The best time to buy a car is at model year-end sales, and Black Friday deals can’t be beat for major appliances. Ever wonder why you don’t see a President’s Day sale on colonoscopies? Or ads for buy-one-get-one free knee replacements?
In most instances, offering patients a discount on health care services would be considered an improper patient inducement under the federal Civil Monetary Penalties Law and the Anti-Kickback Statute. These laws reason that discounts encourage patients to seek unnecessary care and overuse services — as though anyone would schedule a colonoscopy for fun!
From cars to shoes, just about every industry uses discounts or financial incentives like rewards programs to attract customers. They benefit the seller and the buyer. But if a hospital does this, it could face civil fines or criminal penalties. The law specifically prohibits incentives that are likely to influence an individual’s choice of provider for particular services.
Insurance companies build these laws into their contracts with medical groups, hospitals, and other providers. Waiving or discounting a patient’s share of the cost could result in a breach of these contracts, because it would mean the provider has overstated the pricing in the first place.
To be sure, laws are needed that require providers to demonstrate that the services they are offering are medically necessary, and many existing laws do this. If patients don’t know or understand the care that is being recommended to them (and whether that care is necessary), there is opportunity for fraud to occur — and it does. But with patients shouldering more of the costs of care, current laws prohibiting patient discounts are a blunt instrument to address this problem and potentially bypass solutions for the burgeoning problem of rising health care costs. Legalizing patient discounts could help give Americans some control of health care spending.
The No Surprises Act has tried to address the problem. Tucked deep inside is a provision that entitles individuals to receive a good faith estimate before they receive medical care. In enacting this requirement, the government has acknowledged that consumers need pricing information “to compare costs and make a decision about from which provider they will seek care.” The estimate must list expected charges for all services and include a provider’s “typical” discounted prices. But because providers can’t legally offer discounts or “sales,” the “typical discounts” are the price the insurance company or the rare cash-pay patient would be charged.
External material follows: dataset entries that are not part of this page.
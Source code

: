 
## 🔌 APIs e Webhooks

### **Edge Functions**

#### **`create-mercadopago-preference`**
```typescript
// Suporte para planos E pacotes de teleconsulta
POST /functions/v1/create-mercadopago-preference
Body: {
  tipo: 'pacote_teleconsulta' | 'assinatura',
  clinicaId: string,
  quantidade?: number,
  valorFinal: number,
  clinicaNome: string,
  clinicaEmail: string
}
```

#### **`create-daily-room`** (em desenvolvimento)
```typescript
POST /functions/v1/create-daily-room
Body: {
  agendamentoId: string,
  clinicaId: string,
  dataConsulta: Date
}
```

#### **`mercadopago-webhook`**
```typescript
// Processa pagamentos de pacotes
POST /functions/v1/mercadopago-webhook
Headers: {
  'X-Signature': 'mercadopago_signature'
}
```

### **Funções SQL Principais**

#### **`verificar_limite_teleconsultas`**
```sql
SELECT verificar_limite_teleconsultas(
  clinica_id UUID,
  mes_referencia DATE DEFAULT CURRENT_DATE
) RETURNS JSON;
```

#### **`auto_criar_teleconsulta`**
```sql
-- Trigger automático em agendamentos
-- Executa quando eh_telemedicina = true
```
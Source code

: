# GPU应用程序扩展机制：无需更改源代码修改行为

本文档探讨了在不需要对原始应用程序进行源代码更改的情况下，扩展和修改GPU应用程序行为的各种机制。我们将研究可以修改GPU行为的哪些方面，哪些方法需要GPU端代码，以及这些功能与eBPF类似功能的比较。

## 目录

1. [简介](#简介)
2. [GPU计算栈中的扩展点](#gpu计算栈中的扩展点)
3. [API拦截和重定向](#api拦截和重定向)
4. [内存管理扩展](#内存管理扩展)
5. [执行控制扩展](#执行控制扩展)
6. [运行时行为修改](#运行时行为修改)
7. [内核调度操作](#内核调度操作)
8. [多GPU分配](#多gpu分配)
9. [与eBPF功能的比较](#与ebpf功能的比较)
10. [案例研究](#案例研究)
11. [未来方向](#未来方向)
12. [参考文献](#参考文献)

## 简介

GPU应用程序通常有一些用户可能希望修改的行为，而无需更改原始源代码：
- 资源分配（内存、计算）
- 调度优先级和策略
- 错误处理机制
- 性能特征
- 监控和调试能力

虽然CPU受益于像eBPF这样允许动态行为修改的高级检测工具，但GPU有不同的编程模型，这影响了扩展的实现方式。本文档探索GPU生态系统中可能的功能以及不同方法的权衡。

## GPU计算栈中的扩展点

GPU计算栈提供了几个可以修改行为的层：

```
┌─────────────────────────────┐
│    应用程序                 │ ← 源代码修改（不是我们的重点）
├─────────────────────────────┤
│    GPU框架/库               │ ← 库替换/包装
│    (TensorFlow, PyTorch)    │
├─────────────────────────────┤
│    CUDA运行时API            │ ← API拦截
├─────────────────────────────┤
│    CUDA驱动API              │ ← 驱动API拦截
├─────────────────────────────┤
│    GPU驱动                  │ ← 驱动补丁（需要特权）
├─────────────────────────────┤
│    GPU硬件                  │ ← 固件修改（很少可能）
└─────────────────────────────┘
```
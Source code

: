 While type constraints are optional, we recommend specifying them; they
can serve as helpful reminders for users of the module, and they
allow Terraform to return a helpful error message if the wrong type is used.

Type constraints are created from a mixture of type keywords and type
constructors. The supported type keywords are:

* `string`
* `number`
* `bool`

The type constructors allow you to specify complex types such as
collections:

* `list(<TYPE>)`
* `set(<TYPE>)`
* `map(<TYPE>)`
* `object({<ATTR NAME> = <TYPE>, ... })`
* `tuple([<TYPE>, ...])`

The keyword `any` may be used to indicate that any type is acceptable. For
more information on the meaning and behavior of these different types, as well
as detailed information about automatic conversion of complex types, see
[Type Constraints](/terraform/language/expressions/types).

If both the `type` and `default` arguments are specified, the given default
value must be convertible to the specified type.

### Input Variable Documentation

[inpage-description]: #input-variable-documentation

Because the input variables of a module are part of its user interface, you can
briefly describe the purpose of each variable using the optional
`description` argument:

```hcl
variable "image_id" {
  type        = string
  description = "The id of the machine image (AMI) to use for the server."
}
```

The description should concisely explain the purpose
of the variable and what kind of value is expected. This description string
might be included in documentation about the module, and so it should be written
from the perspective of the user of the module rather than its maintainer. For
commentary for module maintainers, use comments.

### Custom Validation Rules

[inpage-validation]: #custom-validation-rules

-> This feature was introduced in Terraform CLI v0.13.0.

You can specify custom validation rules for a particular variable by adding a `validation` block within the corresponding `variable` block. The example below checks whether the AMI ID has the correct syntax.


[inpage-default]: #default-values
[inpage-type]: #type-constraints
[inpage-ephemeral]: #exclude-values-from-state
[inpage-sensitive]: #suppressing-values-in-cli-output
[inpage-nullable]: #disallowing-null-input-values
So what does the consumer end up paying? In most cases, a provider’s “typical” discounted price will far exceed the patient’s co-pay or deductible, so patients probably won’t save money. But the intent — helping them save money by showing them a health care version of a price tag, something they get in virtually every other purchase they make throughout their lives — is a good step forward.
I believe it is time to eliminate the legal ban on patient discounts and empower health care providers and consumers to drive down costs. With the opportunity to advertise lower out-of-pocket costs, providers could compete through pricing, not just through quality and reputation. Providers would also be able to optimize their capacity by offering seasonal discounts during slow periods or special pricing for new services.
If these discounted prices were advertised and known up front, patients would be more likely to pay in advance rather than waiting for an insurance claim to be processed. Providers would capture more revenue and patients would pay less — not to mention avoid the endless loop of calls about their bills. Insurance companies would also benefit as savvier patients force providers to compete on price.
A public policy that prohibits providers from competing for consumers on pricing is out of step with the U.S.’s free-market economy.
Government rules and insurance company policies have kept patients out of price negotiations for too long. It’s time to change the rules to let patients demand drive price competition in health care.
Stacy Bratcher is a health system general counsel in Santa Barbara, Calif.